◆ **Records for processing**
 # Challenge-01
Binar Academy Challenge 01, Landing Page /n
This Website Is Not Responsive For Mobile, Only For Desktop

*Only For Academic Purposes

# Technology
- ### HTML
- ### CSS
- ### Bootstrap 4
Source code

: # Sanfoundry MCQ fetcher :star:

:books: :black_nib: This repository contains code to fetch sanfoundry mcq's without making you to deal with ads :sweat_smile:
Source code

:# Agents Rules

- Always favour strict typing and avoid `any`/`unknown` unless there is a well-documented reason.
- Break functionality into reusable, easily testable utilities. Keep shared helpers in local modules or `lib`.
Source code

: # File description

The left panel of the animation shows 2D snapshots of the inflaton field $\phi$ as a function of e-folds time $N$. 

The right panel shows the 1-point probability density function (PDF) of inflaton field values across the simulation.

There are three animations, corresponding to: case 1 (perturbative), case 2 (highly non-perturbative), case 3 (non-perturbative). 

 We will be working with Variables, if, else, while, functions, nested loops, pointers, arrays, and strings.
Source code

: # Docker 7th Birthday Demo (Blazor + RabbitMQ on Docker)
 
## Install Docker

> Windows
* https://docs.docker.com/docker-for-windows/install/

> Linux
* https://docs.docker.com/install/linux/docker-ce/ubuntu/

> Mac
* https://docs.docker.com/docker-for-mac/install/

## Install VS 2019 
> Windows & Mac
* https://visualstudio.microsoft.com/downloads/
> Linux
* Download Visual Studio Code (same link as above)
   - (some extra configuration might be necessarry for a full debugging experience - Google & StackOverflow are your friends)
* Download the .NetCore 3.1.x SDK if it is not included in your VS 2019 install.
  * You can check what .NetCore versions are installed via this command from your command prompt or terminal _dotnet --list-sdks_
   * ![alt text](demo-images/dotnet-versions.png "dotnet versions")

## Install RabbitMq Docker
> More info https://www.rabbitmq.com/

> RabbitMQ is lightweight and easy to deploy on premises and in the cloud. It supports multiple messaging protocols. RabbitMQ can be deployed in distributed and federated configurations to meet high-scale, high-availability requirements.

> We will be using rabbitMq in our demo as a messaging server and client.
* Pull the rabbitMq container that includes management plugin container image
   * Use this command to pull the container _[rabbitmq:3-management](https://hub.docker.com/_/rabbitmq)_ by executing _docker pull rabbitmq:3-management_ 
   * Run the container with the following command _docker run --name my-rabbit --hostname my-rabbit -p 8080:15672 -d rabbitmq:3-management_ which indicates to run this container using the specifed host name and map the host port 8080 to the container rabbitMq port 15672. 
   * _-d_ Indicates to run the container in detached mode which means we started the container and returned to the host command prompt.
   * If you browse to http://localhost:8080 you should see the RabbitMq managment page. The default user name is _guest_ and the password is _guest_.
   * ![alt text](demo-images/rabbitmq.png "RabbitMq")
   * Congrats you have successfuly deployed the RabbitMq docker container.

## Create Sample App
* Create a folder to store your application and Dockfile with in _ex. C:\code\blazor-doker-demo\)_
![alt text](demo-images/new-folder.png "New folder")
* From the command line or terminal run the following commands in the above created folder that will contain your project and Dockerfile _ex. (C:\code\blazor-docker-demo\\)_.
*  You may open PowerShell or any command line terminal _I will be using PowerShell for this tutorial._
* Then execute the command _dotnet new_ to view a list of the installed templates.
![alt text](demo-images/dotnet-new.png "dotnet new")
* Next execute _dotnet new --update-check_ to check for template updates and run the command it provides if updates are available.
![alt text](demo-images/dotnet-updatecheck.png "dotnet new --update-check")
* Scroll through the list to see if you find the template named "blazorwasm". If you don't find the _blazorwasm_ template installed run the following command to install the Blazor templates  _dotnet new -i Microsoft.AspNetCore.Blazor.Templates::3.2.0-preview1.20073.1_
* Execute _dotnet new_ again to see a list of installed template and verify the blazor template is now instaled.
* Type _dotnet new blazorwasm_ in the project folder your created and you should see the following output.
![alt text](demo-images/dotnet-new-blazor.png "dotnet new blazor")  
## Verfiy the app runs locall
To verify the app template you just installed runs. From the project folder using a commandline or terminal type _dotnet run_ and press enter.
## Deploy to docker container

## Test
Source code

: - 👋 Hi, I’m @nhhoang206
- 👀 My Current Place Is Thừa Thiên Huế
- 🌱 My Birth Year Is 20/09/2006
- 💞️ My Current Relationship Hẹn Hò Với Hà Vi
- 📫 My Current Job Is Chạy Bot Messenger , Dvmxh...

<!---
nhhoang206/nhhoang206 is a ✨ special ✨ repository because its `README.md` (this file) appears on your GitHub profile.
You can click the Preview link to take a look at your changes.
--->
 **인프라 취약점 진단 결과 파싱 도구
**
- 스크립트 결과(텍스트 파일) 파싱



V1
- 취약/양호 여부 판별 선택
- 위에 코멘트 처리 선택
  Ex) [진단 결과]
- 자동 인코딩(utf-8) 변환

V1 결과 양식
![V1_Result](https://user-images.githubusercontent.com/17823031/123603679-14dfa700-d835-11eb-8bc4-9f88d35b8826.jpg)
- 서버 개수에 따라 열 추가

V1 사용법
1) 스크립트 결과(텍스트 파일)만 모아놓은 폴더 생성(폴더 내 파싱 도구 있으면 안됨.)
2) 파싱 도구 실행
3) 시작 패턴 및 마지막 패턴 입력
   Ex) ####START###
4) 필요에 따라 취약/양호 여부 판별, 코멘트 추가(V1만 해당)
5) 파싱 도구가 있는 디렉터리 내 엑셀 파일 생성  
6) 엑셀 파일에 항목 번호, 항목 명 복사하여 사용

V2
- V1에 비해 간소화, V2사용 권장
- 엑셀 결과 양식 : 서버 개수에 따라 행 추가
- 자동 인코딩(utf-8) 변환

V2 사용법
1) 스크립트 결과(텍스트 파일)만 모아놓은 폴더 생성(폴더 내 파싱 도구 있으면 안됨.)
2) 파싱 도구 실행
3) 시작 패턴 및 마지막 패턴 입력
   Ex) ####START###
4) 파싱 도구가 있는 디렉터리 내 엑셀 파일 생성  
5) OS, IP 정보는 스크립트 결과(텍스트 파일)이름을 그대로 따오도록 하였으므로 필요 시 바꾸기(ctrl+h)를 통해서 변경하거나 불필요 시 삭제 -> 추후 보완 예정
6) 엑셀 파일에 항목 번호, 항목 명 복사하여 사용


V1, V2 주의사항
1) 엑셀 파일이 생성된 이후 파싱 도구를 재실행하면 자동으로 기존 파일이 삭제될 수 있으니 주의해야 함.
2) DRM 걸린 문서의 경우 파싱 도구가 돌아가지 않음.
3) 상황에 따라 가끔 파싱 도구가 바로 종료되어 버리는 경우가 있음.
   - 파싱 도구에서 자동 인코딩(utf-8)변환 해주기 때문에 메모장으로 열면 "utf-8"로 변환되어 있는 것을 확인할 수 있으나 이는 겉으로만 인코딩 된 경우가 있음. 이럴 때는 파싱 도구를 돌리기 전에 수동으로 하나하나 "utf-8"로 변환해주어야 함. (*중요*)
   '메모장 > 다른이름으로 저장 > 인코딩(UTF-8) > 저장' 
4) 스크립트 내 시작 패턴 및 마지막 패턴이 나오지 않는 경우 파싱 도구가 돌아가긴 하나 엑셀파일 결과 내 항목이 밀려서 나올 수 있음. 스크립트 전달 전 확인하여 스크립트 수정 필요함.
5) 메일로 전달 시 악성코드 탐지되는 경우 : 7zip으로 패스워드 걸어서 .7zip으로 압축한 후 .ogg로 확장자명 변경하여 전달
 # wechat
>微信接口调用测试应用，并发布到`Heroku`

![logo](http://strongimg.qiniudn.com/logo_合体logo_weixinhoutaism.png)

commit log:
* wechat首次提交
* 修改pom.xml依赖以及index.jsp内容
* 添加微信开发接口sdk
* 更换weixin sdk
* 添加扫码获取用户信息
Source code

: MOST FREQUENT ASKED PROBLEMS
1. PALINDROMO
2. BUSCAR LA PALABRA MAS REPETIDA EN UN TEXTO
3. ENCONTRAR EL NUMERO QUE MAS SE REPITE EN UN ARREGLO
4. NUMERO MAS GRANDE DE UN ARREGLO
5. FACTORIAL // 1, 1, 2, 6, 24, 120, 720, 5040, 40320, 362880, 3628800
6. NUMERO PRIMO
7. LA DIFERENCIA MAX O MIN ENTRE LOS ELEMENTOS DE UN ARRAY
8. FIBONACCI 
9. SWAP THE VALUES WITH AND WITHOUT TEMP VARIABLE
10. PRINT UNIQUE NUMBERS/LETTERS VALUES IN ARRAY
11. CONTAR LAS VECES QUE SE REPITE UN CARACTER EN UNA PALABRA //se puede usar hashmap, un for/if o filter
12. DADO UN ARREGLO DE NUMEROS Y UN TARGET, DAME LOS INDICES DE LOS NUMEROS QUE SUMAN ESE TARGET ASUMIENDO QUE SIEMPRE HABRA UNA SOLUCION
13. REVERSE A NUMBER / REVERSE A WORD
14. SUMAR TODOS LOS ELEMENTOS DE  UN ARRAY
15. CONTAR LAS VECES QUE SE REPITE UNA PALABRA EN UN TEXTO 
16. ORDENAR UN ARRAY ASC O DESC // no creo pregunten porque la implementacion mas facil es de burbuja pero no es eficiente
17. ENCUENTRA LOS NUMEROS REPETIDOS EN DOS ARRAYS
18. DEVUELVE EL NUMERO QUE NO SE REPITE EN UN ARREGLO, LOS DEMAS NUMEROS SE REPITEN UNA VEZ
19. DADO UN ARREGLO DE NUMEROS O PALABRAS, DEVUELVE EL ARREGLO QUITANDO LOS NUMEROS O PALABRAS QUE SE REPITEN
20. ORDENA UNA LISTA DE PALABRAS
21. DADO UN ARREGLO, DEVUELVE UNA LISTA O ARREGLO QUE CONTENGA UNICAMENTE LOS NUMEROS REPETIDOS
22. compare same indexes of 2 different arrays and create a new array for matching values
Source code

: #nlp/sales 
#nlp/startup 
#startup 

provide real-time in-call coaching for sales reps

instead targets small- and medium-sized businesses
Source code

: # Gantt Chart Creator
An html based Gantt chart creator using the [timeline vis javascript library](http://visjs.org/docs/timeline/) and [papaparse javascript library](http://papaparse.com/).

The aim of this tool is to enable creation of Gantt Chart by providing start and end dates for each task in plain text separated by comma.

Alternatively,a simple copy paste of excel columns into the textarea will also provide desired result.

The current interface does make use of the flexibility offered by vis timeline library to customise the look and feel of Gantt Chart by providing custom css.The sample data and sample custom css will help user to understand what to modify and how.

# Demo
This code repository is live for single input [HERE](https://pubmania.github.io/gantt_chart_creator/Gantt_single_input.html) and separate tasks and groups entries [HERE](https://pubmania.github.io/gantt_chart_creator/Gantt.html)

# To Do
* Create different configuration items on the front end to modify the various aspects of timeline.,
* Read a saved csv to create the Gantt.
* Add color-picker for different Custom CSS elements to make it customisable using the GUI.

◆ **Task requirements**
Search the data above for the word "DEVUELVE". Copy each line it is in.

◆ **Response to the task**
18. DEVUELVE EL NUMERO QUE NO SE REPITE EN UN ARREGLO, LOS DEMAS NUMEROS SE REPITEN UNA VEZ
19. DADO UN ARREGLO DE NUMEROS O PALABRAS, DEVUELVE EL ARREGLO QUITANDO LOS NUMEROS O PALABRAS QUE SE REPITEN
21. DADO UN ARREGLO, DEVUELVE UNA LISTA O ARREGLO QUE CONTENGA UNICAMENTE LOS NUMEROS REPETIDOS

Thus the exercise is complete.